ISW underscores that insider statements about Putin’s determination to secure a military victory omit systemic constraints on Russia’s armed forces. The think tank has repeatedly assessed that Russian capabilities remain insufficient to impose political control over the whole of Ukraine or to achieve a decisive battlefield result. ISW has also observed instances in which the Kremlin has tasked the military with objectives beyond its capacity, raising the question of whether Putin receives inaccurate assessments or chooses to disregard acknowledged limitations.

The think tank places the latest signalling within a broader information campaign that intensified following President Trump’s inauguration in January 2025. In ISW’s view, messaging via Western outlets can serve multiple purposes for the Kremlin: probing allied unity, shaping media narratives around the inevitability of Russian success, and preparing domestic and foreign audiences for continued strikes on energy infrastructure as temperatures fall.

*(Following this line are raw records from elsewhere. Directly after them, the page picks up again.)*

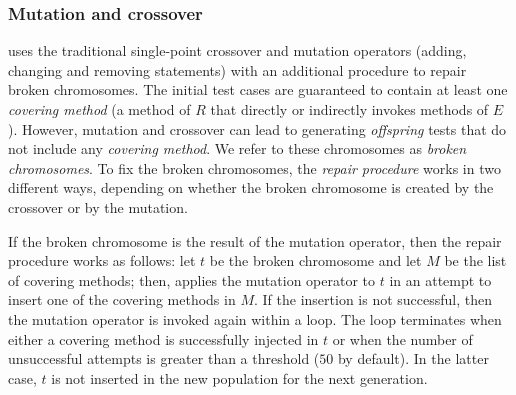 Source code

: 

\subsubsection{Mutation and crossover}\label{sec:mutation_and_crossover} \cling uses the traditional single-point crossover and mutation operators (adding, changing and removing  statements) \cite{Fraser2011} with an additional procedure to repair broken chromosomes. The initial test cases are guaranteed to contain at least one \textit{covering method} (a method of $R$ that directly or indirectly invokes methods of $E$). However, mutation and crossover can lead to generating \textit{offspring} tests that do not include any \textit{covering method}. We refer to these chromosomes as \textit{broken chromosomes}. To fix the broken chromosomes, the \textit{repair procedure} works in two different ways, depending on whether the broken chromosome is created by the crossover or by the mutation. 

If the broken chromosome is the result of the mutation operator, then the repair procedure works as follows: let $t$ be the broken chromosome and let $M$ be the list of covering methods; then, \cling applies the mutation operator to $t$ in an attempt to insert one of the covering methods in $M$. If the insertion is not successful, then the mutation operator is invoked again within a loop. The loop terminates when either a covering method is successfully injected in $t$ or when the number of unsuccessful attempts is greater than a threshold ($50$ by default). In the latter case, $t$ is not inserted in the new population for the next generation.

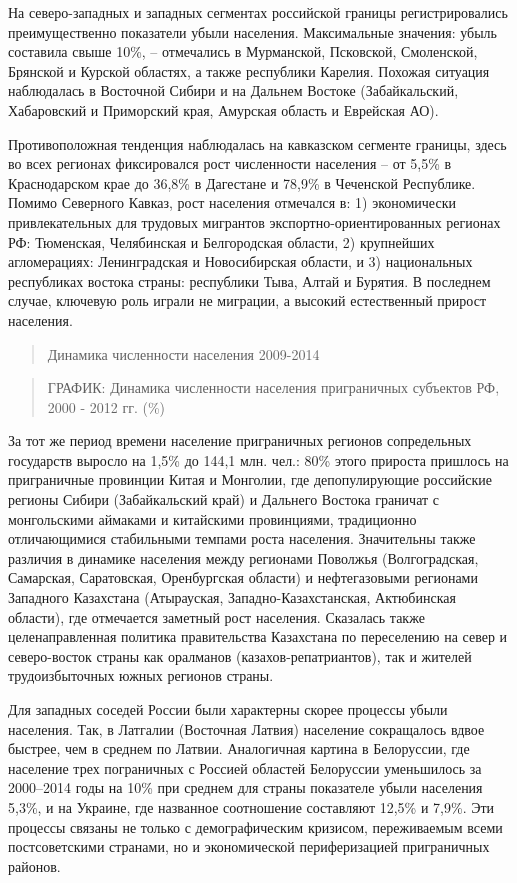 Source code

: \documentclass[]{book}
\begin{document}
На северо-западных и западных сегментах российской границы
регистрировались преимущественно показатели убыли населения.
Максимальные значения: убыль составила свыше 10\%, -- отмечались в
Мурманской, Псковской, Смоленской, Брянской и Курской областях, а также
республики Карелия. Похожая ситуация наблюдалась в Восточной Сибири и на
Дальнем Востоке (Забайкальский, Хабаровский и Приморский края, Амурская
область и Еврейская АО).

Противоположная тенденция наблюдалась на кавказском сегменте границы,
здесь во всех регионах фиксировался рост численности населения -- от
5,5\% в Краснодарском крае до 36,8\% в Дагестане и 78,9\% в Чеченской
Республике. Помимо Северного Кавказ, рост населения отмечался в: 1)
экономически привлекательных для трудовых мигрантов
экспортно-ориентированных регионах РФ: Тюменская, Челябинская и
Белгородская области, 2) крупнейших агломерациях: Ленинградская и
Новосибирская области, и 3) национальных республиках востока страны:
республики Тыва, Алтай и Бурятия. В последнем случае, ключевую роль
играли не миграции, а высокий естественный прирост населения.

\begin{quote}
Динамика численности населения 2009-2014
\end{quote}

\begin{quote}
ГРАФИК: Динамика численности населения приграничных субъектов РФ, 2000 -
2012 гг. (\%)
\end{quote}

За тот же период времени население приграничных регионов сопредельных
государств выросло на 1,5\% до 144,1 млн. чел.: 80\% этого прироста
пришлось на приграничные провинции Китая и Монголии, где депопулирующие
российские регионы Сибири (Забайкальский край) и Дальнего Востока
граничат с монгольскими аймаками и китайскими провинциями, традиционно
отличающимися стабильными темпами роста населения. Значительны также
различия в динамике населения между регионами Поволжья (Волгоградская,
Самарская, Саратовская, Оренбургская области) и нефтегазовыми регионами
Западного Казахстана (Атырауская, Западно-Казахстанская, Актюбинская
области), где отмечается заметный рост населения. Сказалась также
целенаправленная политика правительства Казахстана по переселению на
север и северо-восток страны как оралманов (казахов-репатриантов), так и
жителей трудоизбыточных южных регионов страны.

Для западных соседей России были характерны скорее процессы убыли
населения. Так, в Латгалии (Восточная Латвия) население сокращалось
вдвое быстрее, чем в среднем по Латвии. Аналогичная картина в
Белоруссии, где население трех пограничных с Россией областей Белоруссии
уменьшилось за 2000--2014 годы на 10\% при среднем для страны показателе
убыли населения 5,3\%, и на Украине, где названное соотношение
составляют 12,5\% и 7,9\%. Эти процессы связаны не только с
демографическим кризисом, переживаемым всеми постсоветскими странами, но
и экономической периферизацией приграничных районов.
\end{document}
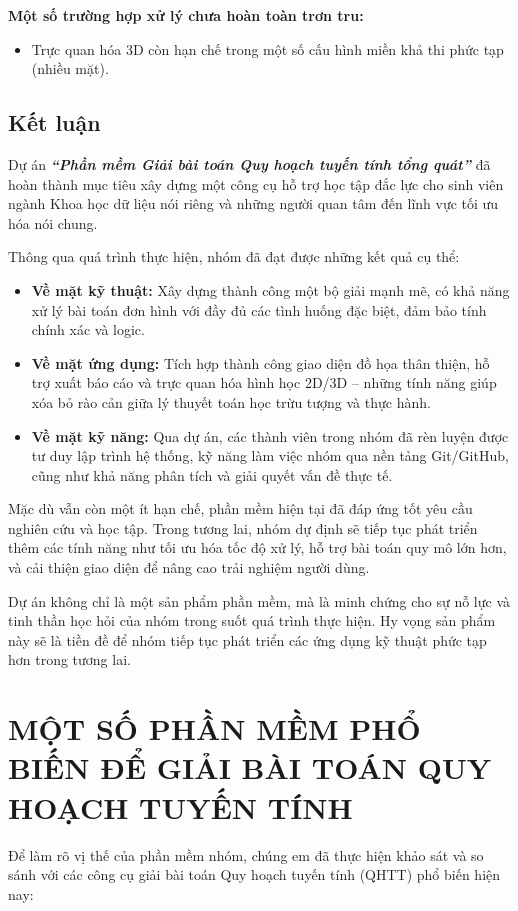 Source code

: \documentclass[12pt,a4paper]{article}
\begin{document}
\medskip
\noindent\textbf{Một số trường hợp xử lý chưa hoàn toàn trơn tru:}
\begin{itemize}[label=\textcolor{secondary}{$\bullet$}, itemsep=1pt]
    \item Trực quan hóa 3D còn hạn chế trong một số cấu hình miền khả thi phức tạp (nhiều mặt).
\end{itemize}

\subsection{Kết luận}
Dự án \textit{\textbf{“Phần mềm Giải bài toán Quy hoạch tuyến tính tổng quát”}} đã hoàn thành mục tiêu xây dựng một công cụ hỗ trợ học tập đắc lực cho sinh viên ngành Khoa học dữ liệu nói riêng và những người quan tâm đến lĩnh vực tối ưu hóa nói chung.

Thông qua quá trình thực hiện, nhóm đã đạt được những kết quả cụ thể:
\begin{itemize}[label=\textcolor{primary}{$\checkmark$}]
    \item \textbf{Về mặt kỹ thuật:} Xây dựng thành công một bộ giải mạnh mẽ, có khả năng xử lý bài toán đơn hình với đầy đủ các tình huống đặc biệt, đảm bảo tính chính xác và logic.
    \item \textbf{Về mặt ứng dụng:} Tích hợp thành công giao diện đồ họa thân thiện, hỗ trợ xuất báo cáo và trực quan hóa hình học 2D/3D – những tính năng giúp xóa bỏ rào cản giữa lý thuyết toán học trừu tượng và thực hành.
    \item \textbf{Về mặt kỹ năng:} Qua dự án, các thành viên trong nhóm đã rèn luyện được tư duy lập trình hệ thống, kỹ năng làm việc nhóm qua nền tảng Git/GitHub, cũng như khả năng phân tích và giải quyết vấn đề thực tế.
\end{itemize}

Mặc dù vẫn còn một ít hạn chế, phần mềm hiện tại đã đáp ứng tốt yêu cầu nghiên cứu và học tập. Trong tương lai, nhóm dự định sẽ tiếp tục phát triển thêm các tính năng như tối ưu hóa tốc độ xử lý, hỗ trợ bài toán quy mô lớn hơn, và cải thiện giao diện để nâng cao trải nghiệm người dùng.

Dự án không chỉ là một sản phẩm phần mềm, mà là minh chứng cho sự nỗ lực và tinh thần học hỏi của nhóm trong suốt quá trình thực hiện. Hy vọng sản phẩm này sẽ là tiền đề để nhóm tiếp tục phát triển các ứng dụng kỹ thuật phức tạp hơn trong tương lai.

\newpage
\section{MỘT SỐ PHẦN MỀM PHỔ BIẾN ĐỂ GIẢI BÀI TOÁN QUY HOẠCH TUYẾN TÍNH}
Để làm rõ vị thế của phần mềm nhóm, chúng em đã thực hiện khảo sát và so sánh với các công cụ giải bài toán Quy hoạch tuyến tính (QHTT) phổ biến hiện nay:
\end{document}
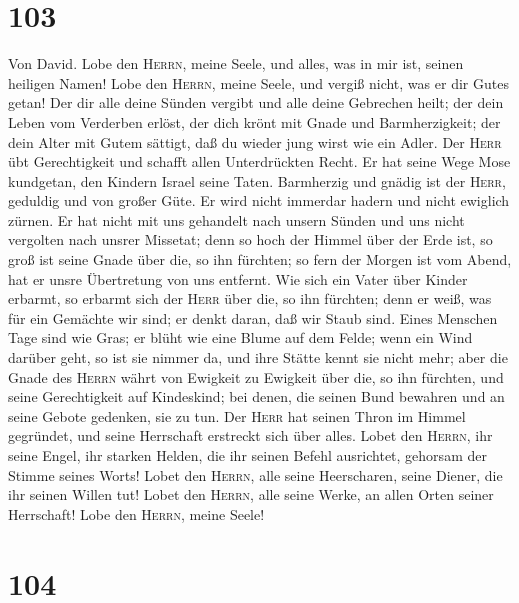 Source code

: \hypertarget{section-102}{%
\section{103}\label{section-102}}

 Von David. Lobe den \textsc{Herrn}, meine Seele, und
alles, was in mir ist, seinen heiligen Namen!  Lobe den
\textsc{Herrn}, meine Seele, und vergiß nicht, was er dir Gutes getan!
 Der dir alle deine Sünden vergibt und alle deine
Gebrechen heilt;  der dein Leben vom Verderben erlöst, der
dich krönt mit Gnade und Barmherzigkeit;  der dein Alter
mit Gutem sättigt, daß du wieder jung wirst wie ein Adler.
 Der \textsc{Herr} übt Gerechtigkeit und schafft allen
Unterdrückten Recht.  Er hat seine Wege Mose kundgetan,
den Kindern Israel seine Taten.  Barmherzig und gnädig ist
der \textsc{Herr}, geduldig und von großer Güte.  Er wird
nicht immerdar hadern und nicht ewiglich zürnen.  Er hat
nicht mit uns gehandelt nach unsern Sünden und uns nicht vergolten nach
unsrer Missetat;  denn so hoch der Himmel über der Erde
ist, so groß ist seine Gnade über die, so ihn fürchten; 
so fern der Morgen ist vom Abend, hat er unsre Übertretung von uns
entfernt.  Wie sich ein Vater über Kinder erbarmt, so
erbarmt sich der \textsc{Herr} über die, so ihn fürchten;
 denn er weiß, was für ein Gemächte wir sind; er denkt
daran, daß wir Staub sind.  Eines Menschen Tage sind wie
Gras; er blüht wie eine Blume auf dem Felde;  wenn ein
Wind darüber geht, so ist sie nimmer da, und ihre Stätte kennt sie nicht
mehr;  aber die Gnade des \textsc{Herrn} währt von
Ewigkeit zu Ewigkeit über die, so ihn fürchten, und seine Gerechtigkeit
auf Kindeskind;  bei denen, die seinen Bund bewahren und
an seine Gebote gedenken, sie zu tun.  Der \textsc{Herr}
hat seinen Thron im Himmel gegründet, und seine Herrschaft erstreckt
sich über alles.  Lobet den \textsc{Herrn}, ihr seine
Engel, ihr starken Helden, die ihr seinen Befehl ausrichtet, gehorsam
der Stimme seines Worts!  Lobet den \textsc{Herrn}, alle
seine Heerscharen, seine Diener, die ihr seinen Willen tut!
 Lobet den \textsc{Herrn}, alle seine Werke, an allen
Orten seiner Herrschaft! Lobe den \textsc{Herrn}, meine Seele!

\hypertarget{section-103}{%
\section{104}\label{section-103}}

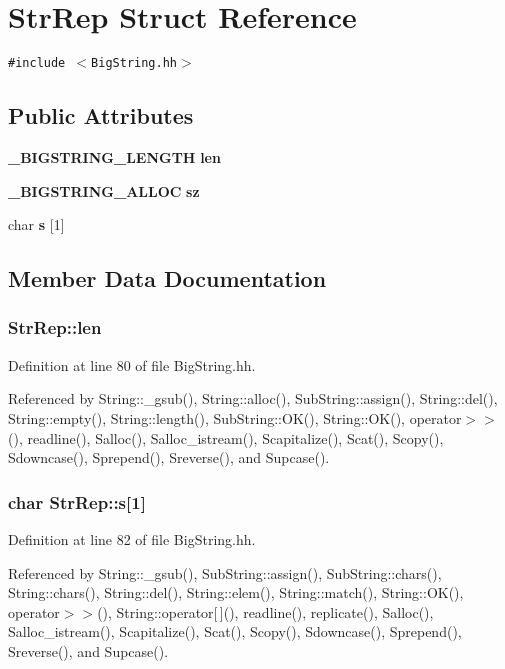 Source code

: \section{Str\-Rep  Struct Reference}
\label{structStrRep}
{\tt \#include $<$Big\-String.hh$>$}

\subsection*{Public Attributes}
\begin{CompactItemize}
\item 
{\bf \_\-BIGSTRING\_\-LENGTH} {\bf len}
\item 
{\bf \_\-BIGSTRING\_\-ALLOC} {\bf sz}
\item 
char {\bf s} [1]
\end{CompactItemize}


\subsection{Member Data Documentation}
\subsubsection{ Str\-Rep::len}\label{structStrRep_m0}




Definition at line 80 of file Big\-String.hh.

Referenced by String::\_\-gsub(), String::alloc(), Sub\-String::assign(), String::del(), String::empty(), String::length(), Sub\-String::OK(), String::OK(), operator$>$$>$(), readline(), Salloc(), Salloc\_\-istream(), Scapitalize(), Scat(), Scopy(), Sdowncase(), Sprepend(), Sreverse(), and Supcase().
\subsubsection{\setlength{\rightskip}{0pt plus 5cm}char Str\-Rep::s[1]}\label{structStrRep_m2}




Definition at line 82 of file Big\-String.hh.

Referenced by String::\_\-gsub(), Sub\-String::assign(), Sub\-String::chars(), String::chars(), String::del(), String::elem(), String::match(), String::OK(), operator$>$$>$(), String::operator[$\,$](), readline(), replicate(), Salloc(), Salloc\_\-istream(), Scapitalize(), Scat(), Scopy(), Sdowncase(), Sprepend(), Sreverse(), and Supcase().
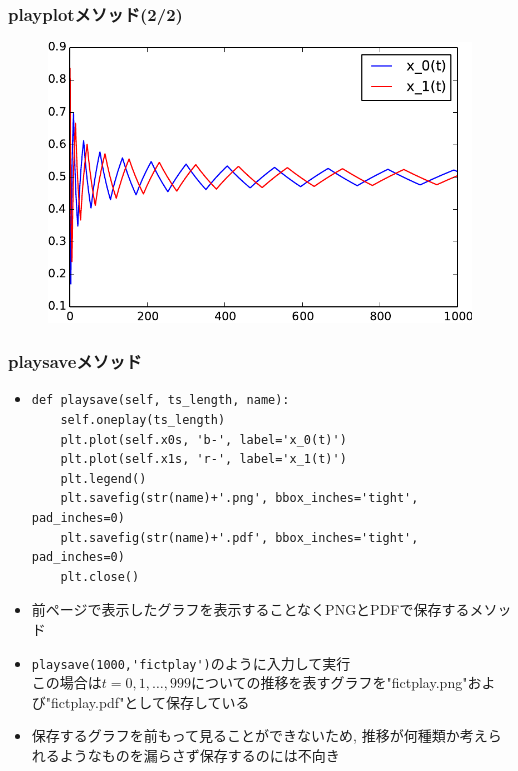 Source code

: \documentclass[dvipdfmx,fleqn,handout]{beamer}
\begin{document}
\begin{frame}
\frametitle{playplotメソッド(2/2)}
\begin{figure}
 \centering
 \includegraphics[width=\linewidth]{oneplay2.pdf}
 \label{fig:matchingpennies_plot}
\end{figure}
\end{frame}

\begin{frame}[fragile]%
\frametitle{playsaveメソッド}
\begin{itemize}\setlength{\parskip}{0.5em}
\item
\scriptsize
\begin{verbatim} 
def playsave(self, ts_length, name):
    self.oneplay(ts_length)
    plt.plot(self.x0s, 'b-', label='x_0(t)')
    plt.plot(self.x1s, 'r-', label='x_1(t)')
    plt.legend()
    plt.savefig(str(name)+'.png', bbox_inches='tight', pad_inches=0)
    plt.savefig(str(name)+'.pdf', bbox_inches='tight', pad_inches=0)
    plt.close()
\end{verbatim}
\normalsize
\pause
\item
前ページで表示したグラフを表示することなくPNGとPDFで保存するメソッド\pause
\item
\verb|playsave(1000,'fictplay')|のように入力して実行\pause\\
この場合は$t=0,1,\dots,999$についての推移を表すグラフを"fictplay.png"および"fictplay.pdf"として保存している\pause
\item
保存するグラフを前もって見ることができないため, 推移が何種類か考えられるようなものを漏らさず保存するのには不向き\pause\\
\end{itemize}
\end{frame}
\end{document}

Statements from Western officials in recent days have pointed in a similar direction regarding Moscow’s stance on talks. The head of the UK’s Secret Intelligence Service, Richard Moore, said this week that Putin shows no readiness to negotiate on terms acceptable to Ukraine, characterising current diplomatic activity as unlikely to yield substantive concessions from the Kremlin.

The Alaska summit sits in the background of these developments. Public accounts indicate no breakthrough and continued distance between the parties on core issues. Subsequent commentary by President Trump has included criticism of European energy purchases from Russia and frustration with Kremlin follow-through, while Russian officials have highlighted ongoing bilateral contacts on selected economic matters.

ISW’s conclusion is that a Russian victory in Ukraine is not inevitable and that Ukraine, the United States and European partners retain leverage over the course of the war. The think tank therefore reads the Bloomberg leak not as evidence of decisive advantage, but as calibrated signalling intended to influence Western decision-making and Ukrainian public sentiment ahead of winter.